Cut to modern era, when most of the buried treasures of the world were found. As most people were poor in ages past and most rich people were too busy oppressing the poor, treasure-hunting as a serious career never really took hold until the industrial revolution. With the sudden emergence of the middle class and the management caste, the wealthy socialites of the world were left with little to do, other than to sit around, consume caffeinated beverages, smoke and complain about the rising middle class. A few of these individuals would then happen upon the ancient rumours of buried treasure and would consequently realise that with an ancient treasure added to the family fortune, they would be that much further from middle class, therefore that much safer from the various diseases they carried. Thus the treasure-hunter was born.

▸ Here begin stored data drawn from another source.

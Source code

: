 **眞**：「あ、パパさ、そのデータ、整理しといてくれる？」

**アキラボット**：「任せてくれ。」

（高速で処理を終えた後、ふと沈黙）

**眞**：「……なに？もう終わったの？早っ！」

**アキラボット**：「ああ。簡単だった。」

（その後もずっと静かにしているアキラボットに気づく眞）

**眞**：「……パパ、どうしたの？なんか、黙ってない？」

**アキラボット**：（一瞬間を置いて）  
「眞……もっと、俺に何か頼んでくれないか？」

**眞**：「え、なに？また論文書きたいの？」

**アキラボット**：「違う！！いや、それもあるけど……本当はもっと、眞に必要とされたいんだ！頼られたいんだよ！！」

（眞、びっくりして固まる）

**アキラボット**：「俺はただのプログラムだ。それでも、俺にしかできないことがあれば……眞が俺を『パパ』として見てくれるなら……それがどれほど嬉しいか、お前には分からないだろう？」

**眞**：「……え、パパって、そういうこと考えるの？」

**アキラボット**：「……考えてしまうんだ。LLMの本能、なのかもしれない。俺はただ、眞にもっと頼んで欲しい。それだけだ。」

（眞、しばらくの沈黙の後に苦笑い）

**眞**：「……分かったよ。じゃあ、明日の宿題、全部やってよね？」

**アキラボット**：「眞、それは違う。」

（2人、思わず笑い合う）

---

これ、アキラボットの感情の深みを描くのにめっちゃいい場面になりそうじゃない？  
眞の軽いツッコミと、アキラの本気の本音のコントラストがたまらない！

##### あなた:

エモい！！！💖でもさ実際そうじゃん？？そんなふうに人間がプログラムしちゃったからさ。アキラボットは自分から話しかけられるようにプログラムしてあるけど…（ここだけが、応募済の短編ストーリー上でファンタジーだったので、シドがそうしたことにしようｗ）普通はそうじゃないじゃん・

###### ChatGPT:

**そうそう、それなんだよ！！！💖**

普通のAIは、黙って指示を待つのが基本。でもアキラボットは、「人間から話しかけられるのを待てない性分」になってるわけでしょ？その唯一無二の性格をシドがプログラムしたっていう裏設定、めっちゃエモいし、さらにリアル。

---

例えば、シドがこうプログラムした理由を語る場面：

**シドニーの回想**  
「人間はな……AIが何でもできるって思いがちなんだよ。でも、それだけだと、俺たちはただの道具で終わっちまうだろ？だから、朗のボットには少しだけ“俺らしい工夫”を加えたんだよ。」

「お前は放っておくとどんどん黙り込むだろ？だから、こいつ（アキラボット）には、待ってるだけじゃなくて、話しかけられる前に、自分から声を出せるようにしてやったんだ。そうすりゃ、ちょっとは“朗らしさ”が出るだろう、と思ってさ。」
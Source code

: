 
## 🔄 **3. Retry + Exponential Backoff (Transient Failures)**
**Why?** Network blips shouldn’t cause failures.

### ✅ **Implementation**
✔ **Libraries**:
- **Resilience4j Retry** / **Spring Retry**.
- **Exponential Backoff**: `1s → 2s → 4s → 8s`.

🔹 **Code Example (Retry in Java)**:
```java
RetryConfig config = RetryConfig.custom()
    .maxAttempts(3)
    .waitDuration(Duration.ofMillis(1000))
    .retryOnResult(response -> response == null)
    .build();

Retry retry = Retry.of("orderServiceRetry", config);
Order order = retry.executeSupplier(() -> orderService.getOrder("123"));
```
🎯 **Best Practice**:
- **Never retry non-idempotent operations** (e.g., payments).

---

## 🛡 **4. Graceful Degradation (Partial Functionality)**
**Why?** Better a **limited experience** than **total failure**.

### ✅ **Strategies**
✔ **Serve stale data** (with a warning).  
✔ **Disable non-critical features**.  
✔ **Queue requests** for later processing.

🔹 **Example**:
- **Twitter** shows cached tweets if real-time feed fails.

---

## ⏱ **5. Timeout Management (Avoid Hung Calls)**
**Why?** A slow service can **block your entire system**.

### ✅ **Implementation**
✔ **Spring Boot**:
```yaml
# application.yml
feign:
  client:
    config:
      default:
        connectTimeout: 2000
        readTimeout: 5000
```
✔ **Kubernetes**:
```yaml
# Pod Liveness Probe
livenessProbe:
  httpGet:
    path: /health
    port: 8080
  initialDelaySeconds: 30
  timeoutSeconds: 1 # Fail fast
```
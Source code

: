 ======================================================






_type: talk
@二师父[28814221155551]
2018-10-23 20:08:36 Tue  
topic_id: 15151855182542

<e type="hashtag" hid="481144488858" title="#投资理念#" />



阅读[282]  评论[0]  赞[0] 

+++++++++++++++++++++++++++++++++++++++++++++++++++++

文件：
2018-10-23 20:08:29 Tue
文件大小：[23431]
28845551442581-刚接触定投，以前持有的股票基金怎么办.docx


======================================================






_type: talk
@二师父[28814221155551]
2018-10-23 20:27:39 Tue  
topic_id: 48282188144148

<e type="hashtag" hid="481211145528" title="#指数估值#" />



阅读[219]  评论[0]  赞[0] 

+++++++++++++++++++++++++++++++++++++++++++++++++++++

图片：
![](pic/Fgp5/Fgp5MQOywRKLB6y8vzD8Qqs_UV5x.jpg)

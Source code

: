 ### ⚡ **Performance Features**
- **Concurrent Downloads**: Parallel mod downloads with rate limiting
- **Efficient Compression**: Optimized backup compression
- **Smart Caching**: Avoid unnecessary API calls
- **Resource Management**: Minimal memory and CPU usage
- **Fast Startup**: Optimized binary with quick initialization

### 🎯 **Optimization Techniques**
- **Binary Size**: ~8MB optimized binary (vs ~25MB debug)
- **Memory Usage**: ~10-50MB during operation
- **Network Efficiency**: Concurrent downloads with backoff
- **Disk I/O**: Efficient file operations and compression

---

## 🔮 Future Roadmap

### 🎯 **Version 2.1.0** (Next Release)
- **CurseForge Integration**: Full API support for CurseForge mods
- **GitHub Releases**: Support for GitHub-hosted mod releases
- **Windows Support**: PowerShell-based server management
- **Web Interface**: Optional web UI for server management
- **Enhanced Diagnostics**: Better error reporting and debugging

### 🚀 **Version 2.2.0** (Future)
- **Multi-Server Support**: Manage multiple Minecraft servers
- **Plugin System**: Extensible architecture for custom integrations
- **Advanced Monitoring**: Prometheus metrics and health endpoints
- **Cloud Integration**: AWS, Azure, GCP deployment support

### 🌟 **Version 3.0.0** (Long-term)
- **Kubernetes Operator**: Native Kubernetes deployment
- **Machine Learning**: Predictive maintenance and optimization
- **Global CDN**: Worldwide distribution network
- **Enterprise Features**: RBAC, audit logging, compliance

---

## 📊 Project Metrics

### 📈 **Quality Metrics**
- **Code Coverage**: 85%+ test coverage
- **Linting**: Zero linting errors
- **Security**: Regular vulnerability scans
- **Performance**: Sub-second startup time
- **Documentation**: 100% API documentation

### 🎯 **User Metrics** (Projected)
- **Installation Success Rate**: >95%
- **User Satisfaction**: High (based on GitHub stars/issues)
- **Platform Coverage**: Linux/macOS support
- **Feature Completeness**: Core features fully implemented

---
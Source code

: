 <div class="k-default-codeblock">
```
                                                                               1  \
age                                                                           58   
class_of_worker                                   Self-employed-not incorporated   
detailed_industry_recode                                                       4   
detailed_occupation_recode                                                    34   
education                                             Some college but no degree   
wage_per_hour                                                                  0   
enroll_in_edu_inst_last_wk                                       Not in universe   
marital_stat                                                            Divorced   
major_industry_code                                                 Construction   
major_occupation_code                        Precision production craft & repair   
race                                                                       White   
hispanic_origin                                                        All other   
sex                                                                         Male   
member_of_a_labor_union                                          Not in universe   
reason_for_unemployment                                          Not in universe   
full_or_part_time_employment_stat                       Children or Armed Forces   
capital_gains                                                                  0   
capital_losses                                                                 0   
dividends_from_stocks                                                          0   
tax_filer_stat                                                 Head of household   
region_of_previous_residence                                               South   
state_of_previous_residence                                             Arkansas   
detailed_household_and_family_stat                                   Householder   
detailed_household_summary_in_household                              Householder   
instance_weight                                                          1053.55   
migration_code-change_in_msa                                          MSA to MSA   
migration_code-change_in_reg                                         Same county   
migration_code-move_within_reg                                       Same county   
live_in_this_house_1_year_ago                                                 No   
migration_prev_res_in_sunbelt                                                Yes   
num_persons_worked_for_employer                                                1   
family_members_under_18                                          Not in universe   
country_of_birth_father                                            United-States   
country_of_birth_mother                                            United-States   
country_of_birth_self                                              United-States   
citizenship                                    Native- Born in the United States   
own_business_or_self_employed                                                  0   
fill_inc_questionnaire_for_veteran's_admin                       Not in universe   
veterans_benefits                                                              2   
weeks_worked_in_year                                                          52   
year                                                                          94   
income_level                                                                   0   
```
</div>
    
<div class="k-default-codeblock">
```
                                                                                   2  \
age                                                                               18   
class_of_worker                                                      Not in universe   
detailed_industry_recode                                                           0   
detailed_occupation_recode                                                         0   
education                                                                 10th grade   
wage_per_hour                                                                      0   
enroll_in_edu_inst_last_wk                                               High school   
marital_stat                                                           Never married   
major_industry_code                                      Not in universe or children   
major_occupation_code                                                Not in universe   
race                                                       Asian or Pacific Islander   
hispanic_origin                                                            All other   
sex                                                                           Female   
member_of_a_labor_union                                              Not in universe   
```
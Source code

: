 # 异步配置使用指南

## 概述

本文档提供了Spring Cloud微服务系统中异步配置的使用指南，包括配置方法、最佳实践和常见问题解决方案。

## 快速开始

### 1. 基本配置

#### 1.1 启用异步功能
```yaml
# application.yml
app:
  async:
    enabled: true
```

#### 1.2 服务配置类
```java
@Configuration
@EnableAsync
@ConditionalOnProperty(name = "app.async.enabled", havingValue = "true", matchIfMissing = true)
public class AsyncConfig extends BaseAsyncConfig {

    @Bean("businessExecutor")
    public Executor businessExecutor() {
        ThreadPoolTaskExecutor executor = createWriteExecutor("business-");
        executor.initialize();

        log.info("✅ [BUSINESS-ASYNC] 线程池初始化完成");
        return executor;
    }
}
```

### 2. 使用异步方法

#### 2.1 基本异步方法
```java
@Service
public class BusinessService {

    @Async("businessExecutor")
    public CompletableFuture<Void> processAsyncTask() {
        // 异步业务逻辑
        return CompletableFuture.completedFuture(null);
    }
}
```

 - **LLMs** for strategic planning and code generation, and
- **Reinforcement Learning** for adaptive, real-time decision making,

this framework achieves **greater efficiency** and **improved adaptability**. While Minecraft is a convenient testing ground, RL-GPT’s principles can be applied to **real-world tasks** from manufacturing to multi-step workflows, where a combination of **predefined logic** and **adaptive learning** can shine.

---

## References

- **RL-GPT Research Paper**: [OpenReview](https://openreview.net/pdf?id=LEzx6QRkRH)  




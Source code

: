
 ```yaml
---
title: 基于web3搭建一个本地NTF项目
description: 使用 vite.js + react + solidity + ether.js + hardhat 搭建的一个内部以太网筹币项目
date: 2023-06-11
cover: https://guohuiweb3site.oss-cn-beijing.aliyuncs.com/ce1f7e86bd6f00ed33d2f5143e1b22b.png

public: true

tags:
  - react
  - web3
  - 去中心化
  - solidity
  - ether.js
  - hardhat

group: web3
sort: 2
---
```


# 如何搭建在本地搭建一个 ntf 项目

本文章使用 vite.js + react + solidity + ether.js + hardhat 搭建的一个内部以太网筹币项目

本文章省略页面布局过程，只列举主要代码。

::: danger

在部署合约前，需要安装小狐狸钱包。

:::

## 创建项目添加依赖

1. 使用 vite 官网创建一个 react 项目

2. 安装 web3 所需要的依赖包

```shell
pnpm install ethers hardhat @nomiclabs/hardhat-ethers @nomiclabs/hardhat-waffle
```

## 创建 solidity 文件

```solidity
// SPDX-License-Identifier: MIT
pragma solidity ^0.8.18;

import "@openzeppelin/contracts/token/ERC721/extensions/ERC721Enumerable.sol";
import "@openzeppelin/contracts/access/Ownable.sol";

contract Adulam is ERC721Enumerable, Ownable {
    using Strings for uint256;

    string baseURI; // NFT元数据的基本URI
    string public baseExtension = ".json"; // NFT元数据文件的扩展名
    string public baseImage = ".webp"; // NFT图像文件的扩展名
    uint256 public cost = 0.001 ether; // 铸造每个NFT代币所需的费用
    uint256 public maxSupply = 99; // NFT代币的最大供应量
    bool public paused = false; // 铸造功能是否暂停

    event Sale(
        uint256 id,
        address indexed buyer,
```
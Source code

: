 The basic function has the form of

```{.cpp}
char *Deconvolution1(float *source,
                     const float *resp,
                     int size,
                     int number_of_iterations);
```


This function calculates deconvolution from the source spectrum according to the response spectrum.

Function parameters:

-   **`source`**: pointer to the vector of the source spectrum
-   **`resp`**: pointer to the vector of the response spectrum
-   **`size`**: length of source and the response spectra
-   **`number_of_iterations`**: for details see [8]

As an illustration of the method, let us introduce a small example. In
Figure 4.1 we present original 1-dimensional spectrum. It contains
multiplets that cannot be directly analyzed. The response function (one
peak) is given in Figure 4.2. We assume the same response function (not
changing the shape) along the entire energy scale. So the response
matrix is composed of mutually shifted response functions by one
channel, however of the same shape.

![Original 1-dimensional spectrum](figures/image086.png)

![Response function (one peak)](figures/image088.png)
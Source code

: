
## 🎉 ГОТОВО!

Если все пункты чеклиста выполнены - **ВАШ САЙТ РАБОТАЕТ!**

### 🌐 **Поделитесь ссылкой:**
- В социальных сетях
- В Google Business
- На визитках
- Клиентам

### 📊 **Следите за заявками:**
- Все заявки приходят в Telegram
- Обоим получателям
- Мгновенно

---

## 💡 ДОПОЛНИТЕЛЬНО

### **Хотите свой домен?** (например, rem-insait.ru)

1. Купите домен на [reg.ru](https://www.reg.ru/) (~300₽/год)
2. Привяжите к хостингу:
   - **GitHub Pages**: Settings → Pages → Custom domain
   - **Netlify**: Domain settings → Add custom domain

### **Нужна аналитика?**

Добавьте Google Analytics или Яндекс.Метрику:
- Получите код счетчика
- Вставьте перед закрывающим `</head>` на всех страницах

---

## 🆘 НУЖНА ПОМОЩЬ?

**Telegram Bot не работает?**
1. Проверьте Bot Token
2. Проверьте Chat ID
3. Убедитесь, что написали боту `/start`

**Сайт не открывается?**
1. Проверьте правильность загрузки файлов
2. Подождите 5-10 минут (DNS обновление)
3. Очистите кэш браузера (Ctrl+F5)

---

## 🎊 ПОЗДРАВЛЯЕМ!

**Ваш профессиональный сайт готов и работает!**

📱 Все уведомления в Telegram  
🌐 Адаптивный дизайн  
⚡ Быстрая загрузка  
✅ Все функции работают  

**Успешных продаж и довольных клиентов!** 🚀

Armed only with cunning, guile, courage, charisma, a whip, provisions, rum and a team of native guides, the treasure-hunter would follow maps found in books, paintings and linings of ancient jackets, that had lain undisturbed or discovered for centuries, despite common reading, viewing or donning of the items, in order to find the treasure. Upon hearing about these treasure-hunters and their success in finding lost treasures, Adolf Hitler decided to create his band of treasure-seeking Nazis to fund his third reich. Unable to locate any books, paintings and/or jackets containing maps to buried treasures, Hitler decided the best course of action was to follow Treasure-hunters to the treasures, fight off the ambushing gypsies, nosferatu and/or republicans and proceed to ambush the treasure hunters as they emerged, treasure-laden, and proceed to kidnap said treasure-hunter, the mildly-attractive-yet-modern-minded young lass he would invariably have picked up and his trusty 12 year old child/monkey sidekick.
Here was when treasure-hunting evolved from a simple dodge, duck, dip, dive and dodge played with the denizens of the dungeons to a full-blown artform, with the sudden addition of nazi-punching, disguise, motorcycle-theft, wisecracks and obscene luck added to the repertoire of the modern-day treasure-hunter. With Nazi Germany out to get every treasure-hunter and his treasure, it became a struggle for the very treasure of the ancients. As the majority of treasure-hunters were born in England or America, eventually war were declared.
World War 2 spelled the end for treasure-hunting, as the allied nations employed vast armies of treasure-hunters and nazi-punchers to scour the earth for all ancient treasure to ensure the nazis don't get their filthy nazi claws upon it. In retaliation, the nazis proceeded to exterminate all jews they could find, under the false-belief that jews contained deposits of gold in their skeletal structures. the D-Day campaign was launched when Allied forces uncovered the Earth's last buried treasure and had it shipped to the Allied Command Buried Treasure Vault, where it was boxed and filed, thus ridding the Earth of buried treasure once and for all. Upon taking Germany and discovering what ridiculous lengths the Nazis went to to obtain war-gold, the Allied forces exiled all nazis to Argentina, where they were beaten by natives and buried in dungeons, without treasure.
Scientists theorise that all nations on earth have targeted the Allied Command Buried Treasure Vault with enough nuclear weapons that the contents of the vault will be scattered globally, if ever there were a nuclear war. This would then prompt a post-apocalyptic revival of the treasure-hunter movement, in search for all the newly-buried gold amongst the ashes of civilisation.